**TASK STATEMENT:**
Show each line of the records below where the word "gmail" occurs.

(Collected data)
_ _ _ _ _ _ _

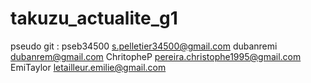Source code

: # takuzu_actualite_g1
pseudo git : pseb34500	s.pelletier34500@gmail.com
	     dubanremi	dubanrem@gmail.com
	     ChritopheP pereira.christophe1995@gmail.com
	     EmiTaylor	letailleur.emilie@gmail.com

_ _ _ _ _ _ _

**RESULT:**
pseudo git : pseb34500	s.pelletier34500@gmail.com
	     dubanremi	dubanrem@gmail.com
	     ChritopheP pereira.christophe1995@gmail.com
	     EmiTaylor	letailleur.emilie@gmail.com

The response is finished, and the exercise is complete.